PROBLEM » For this exercise, copy exactly the lines below from the one with "Based on [7]." through the one with "Este trabalho apresenta" and leave out the pictures.

··· EXTRACTED DATA ···

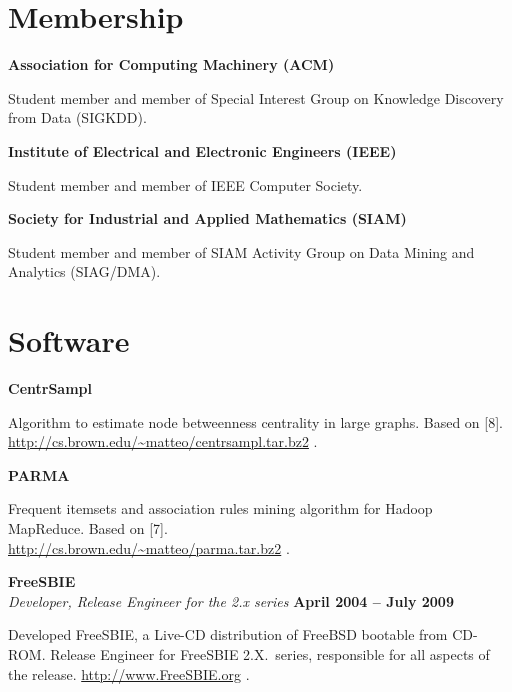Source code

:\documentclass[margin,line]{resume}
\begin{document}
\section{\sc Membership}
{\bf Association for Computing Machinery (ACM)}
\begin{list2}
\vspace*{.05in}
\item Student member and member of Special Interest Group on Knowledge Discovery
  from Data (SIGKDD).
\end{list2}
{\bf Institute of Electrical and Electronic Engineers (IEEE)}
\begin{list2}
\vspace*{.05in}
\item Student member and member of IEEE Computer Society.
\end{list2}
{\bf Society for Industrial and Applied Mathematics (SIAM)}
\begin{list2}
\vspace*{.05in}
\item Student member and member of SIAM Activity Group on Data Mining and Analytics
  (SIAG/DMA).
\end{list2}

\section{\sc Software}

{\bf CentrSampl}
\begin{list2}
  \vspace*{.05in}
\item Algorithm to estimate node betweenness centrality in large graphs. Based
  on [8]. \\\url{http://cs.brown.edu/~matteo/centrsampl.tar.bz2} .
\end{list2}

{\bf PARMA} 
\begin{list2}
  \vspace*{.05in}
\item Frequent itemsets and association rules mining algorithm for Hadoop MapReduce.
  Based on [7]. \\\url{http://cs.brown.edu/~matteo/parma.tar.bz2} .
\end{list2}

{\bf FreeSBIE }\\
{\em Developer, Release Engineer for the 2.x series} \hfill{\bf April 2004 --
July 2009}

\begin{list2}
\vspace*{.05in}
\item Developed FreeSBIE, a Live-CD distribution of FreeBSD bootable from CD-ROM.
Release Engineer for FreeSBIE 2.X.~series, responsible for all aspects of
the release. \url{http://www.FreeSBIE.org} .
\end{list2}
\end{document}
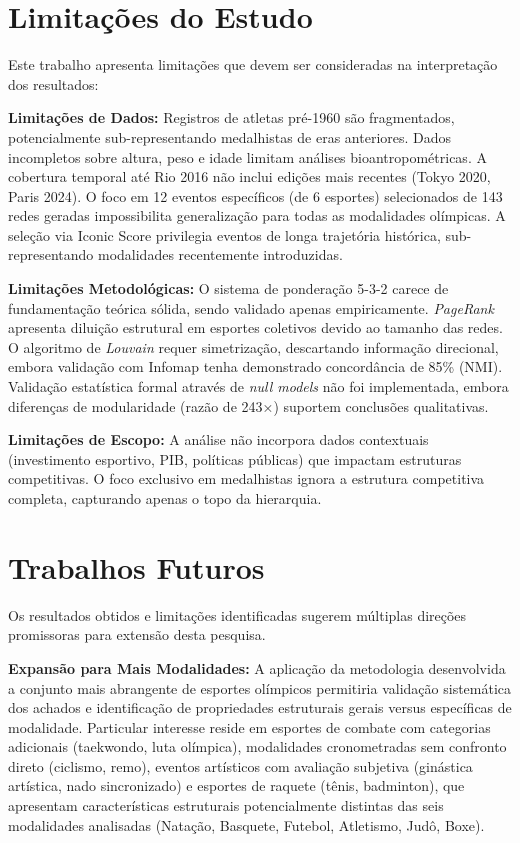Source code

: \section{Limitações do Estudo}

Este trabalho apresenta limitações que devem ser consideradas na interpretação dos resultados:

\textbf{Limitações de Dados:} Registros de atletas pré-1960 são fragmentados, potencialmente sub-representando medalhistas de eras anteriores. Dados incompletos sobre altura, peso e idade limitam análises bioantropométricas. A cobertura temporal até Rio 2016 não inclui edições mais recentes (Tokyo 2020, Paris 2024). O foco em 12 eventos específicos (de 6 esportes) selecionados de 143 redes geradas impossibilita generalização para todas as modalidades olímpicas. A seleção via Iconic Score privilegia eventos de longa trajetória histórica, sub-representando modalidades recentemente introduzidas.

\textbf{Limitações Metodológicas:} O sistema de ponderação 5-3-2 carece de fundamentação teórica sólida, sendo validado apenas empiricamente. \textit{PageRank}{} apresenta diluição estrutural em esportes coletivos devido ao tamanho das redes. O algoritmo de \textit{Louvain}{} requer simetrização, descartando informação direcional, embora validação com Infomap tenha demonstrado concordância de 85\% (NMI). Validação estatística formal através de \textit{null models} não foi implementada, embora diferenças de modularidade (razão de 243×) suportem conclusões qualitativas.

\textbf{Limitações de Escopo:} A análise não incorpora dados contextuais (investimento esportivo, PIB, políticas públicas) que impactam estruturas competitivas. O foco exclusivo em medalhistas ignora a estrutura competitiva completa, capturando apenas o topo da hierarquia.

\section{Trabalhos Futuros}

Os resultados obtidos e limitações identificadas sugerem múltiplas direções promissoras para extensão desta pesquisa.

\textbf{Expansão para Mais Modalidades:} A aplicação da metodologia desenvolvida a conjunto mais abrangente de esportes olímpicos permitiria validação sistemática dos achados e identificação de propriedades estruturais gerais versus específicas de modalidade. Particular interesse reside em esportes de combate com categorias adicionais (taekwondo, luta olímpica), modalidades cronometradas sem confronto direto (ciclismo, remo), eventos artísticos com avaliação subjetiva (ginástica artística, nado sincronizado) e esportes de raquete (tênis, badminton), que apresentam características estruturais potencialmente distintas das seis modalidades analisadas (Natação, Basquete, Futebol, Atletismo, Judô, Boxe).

···

RESPONSE AREA »
  Based on [7]. \\\url{http://cs.brown.edu/~matteo/parma.tar.bz2} .
\end{list2}

{\bf FreeSBIE }\\
{\em Developer, Release Engineer for the 2.x series} \hfill{\bf April 2004 --
July 2009}

\begin{list2}
\vspace*{.05in}
\item Developed FreeSBIE, a Live-CD distribution of FreeBSD bootable from CD-ROM.
Release Engineer for FreeSBIE 2.X.~series, responsible for all aspects of
the release. \url{http://www.FreeSBIE.org} .
\end{list2}
\end{document}
Source code

: \section{Limitações do Estudo}

Este trabalho apresenta limitações que devem ser consideradas na interpretação dos resultados:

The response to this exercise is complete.